**Work required:** Where an entry contains a picture, skip the picture and write out everything else exactly.

**Dataset:**
<<<<
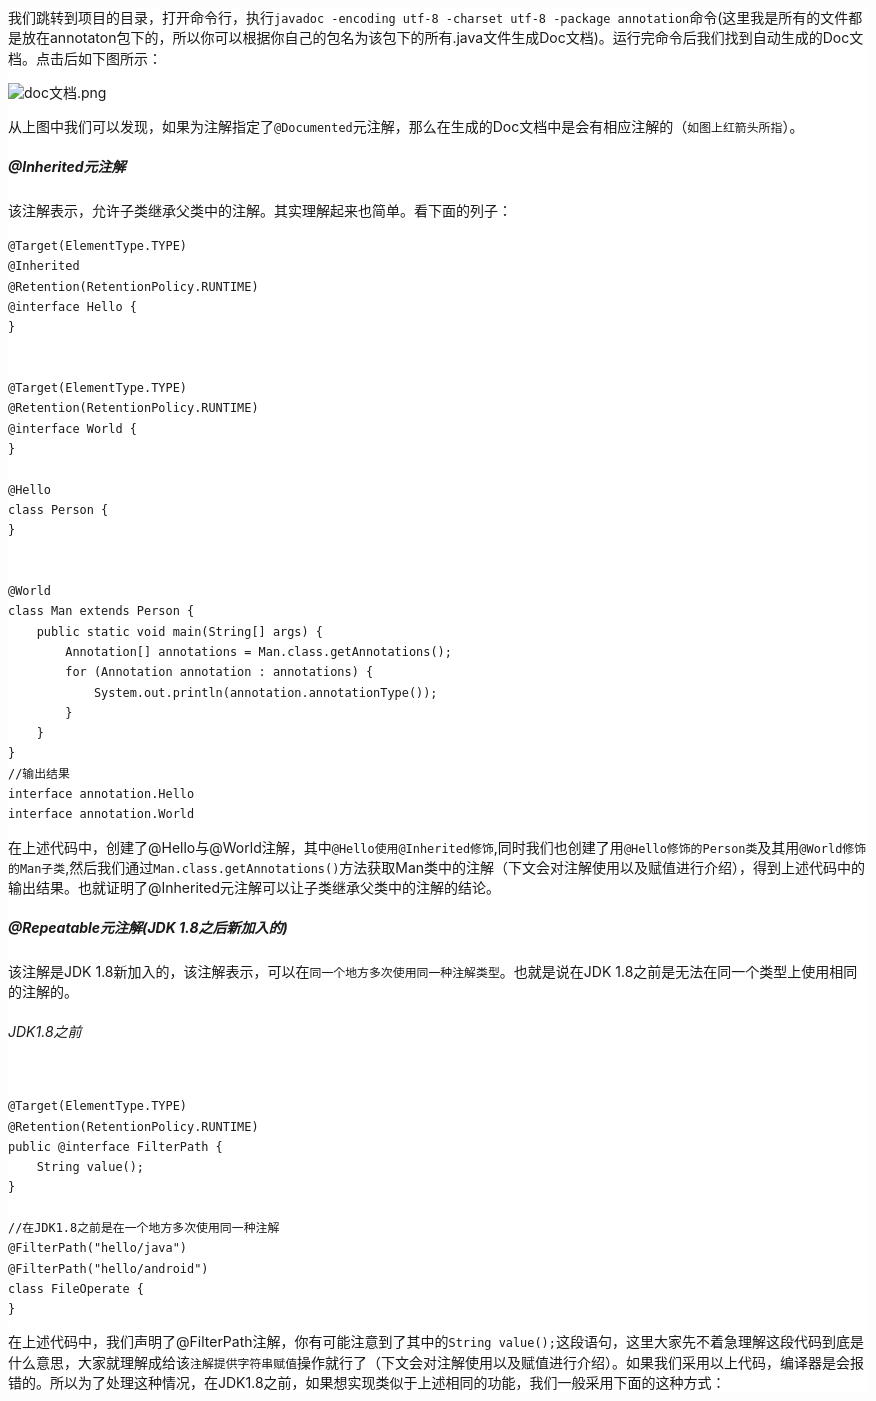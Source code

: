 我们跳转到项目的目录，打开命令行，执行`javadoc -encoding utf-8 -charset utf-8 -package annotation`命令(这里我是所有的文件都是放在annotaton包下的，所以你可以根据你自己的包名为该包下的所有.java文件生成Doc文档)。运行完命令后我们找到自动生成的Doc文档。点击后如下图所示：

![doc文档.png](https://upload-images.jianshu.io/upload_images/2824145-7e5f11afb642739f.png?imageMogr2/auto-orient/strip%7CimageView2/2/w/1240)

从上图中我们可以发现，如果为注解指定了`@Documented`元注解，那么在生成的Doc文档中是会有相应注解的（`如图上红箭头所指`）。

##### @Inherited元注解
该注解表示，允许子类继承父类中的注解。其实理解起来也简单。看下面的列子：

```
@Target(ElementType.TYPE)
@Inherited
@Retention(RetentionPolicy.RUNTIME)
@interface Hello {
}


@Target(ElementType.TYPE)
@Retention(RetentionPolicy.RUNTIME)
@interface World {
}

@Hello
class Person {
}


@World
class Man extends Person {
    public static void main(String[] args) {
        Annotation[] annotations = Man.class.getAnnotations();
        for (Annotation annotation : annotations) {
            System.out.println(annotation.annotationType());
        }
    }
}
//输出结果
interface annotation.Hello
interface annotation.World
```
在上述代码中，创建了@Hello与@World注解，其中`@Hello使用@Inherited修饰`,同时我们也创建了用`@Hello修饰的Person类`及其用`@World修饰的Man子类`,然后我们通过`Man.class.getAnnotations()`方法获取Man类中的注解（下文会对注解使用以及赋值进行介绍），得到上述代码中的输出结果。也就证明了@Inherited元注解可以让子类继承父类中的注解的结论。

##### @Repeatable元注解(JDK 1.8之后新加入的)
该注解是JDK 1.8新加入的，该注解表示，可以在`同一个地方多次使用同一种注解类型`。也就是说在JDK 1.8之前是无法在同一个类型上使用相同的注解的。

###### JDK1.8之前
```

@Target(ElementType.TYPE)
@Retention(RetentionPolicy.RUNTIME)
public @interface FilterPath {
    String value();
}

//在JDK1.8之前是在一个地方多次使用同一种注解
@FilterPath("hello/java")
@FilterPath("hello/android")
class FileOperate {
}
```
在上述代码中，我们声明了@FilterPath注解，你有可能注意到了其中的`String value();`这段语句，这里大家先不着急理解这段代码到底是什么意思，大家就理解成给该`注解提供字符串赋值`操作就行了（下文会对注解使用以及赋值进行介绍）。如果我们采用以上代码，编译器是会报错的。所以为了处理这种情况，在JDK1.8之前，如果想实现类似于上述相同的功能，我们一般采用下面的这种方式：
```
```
>>>>
**Result of this exercise:**
Source code

: 我们跳转到项目的目录，打开命令行，执行`javadoc -encoding utf-8 -charset utf-8 -package annotation`命令(这里我是所有的文件都是放在annotaton包下的，所以你可以根据你自己的包名为该包下的所有.java文件生成Doc文档)。运行完命令后我们找到自动生成的Doc文档。点击后如下图所示：

![doc文档.png](https://upload-images.jianshu.io/upload_images/2824145-7e5f11afb642739f.png?imageMogr2/auto-orient/strip%7CimageView2/2/w/1240)

从上图中我们可以发现，如果为注解指定了`@Documented`元注解，那么在生成的Doc文档中是会有相应注解的（`如图上红箭头所指`）。

##### @Inherited元注解
该注解表示，允许子类继承父类中的注解。其实理解起来也简单。看下面的列子：

```
@Target(ElementType.TYPE)
@Inherited
@Retention(RetentionPolicy.RUNTIME)
@interface Hello {
}


@Target(ElementType.TYPE)
@Retention(RetentionPolicy.RUNTIME)
@interface World {
}

@Hello
class Person {
}


@World
class Man extends Person {
    public static void main(String[] args) {
        Annotation[] annotations = Man.class.getAnnotations();
        for (Annotation annotation : annotations) {
            System.out.println(annotation.annotationType());
        }
    }
}
//输出结果
interface annotation.Hello
interface annotation.World
```
在上述代码中，创建了@Hello与@World注解，其中`@Hello使用@Inherited修饰`,同时我们也创建了用`@Hello修饰的Person类`及其用`@World修饰的Man子类`,然后我们通过`Man.class.getAnnotations()`方法获取Man类中的注解（下文会对注解使用以及赋值进行介绍），得到上述代码中的输出结果。也就证明了@Inherited元注解可以让子类继承父类中的注解的结论。

##### @Repeatable元注解(JDK 1.8之后新加入的)
该注解是JDK 1.8新加入的，该注解表示，可以在`同一个地方多次使用同一种注解类型`。也就是说在JDK 1.8之前是无法在同一个类型上使用相同的注解的。

###### JDK1.8之前
```

@Target(ElementType.TYPE)
@Retention(RetentionPolicy.RUNTIME)
public @interface FilterPath {
    String value();
}

//在JDK1.8之前是在一个地方多次使用同一种注解
@FilterPath("hello/java")
@FilterPath("hello/android")
class FileOperate {
}
```
在上述代码中，我们声明了@FilterPath注解，你有可能注意到了其中的`String value();`这段语句，这里大家先不着急理解这段代码到底是什么意思，大家就理解成给该`注解提供字符串赋值`操作就行了（下文会对注解使用以及赋值进行介绍）。如果我们采用以上代码，编译器是会报错的。所以为了处理这种情况，在JDK1.8之前，如果想实现类似于上述相同的功能，我们一般采用下面的这种方式：
```
```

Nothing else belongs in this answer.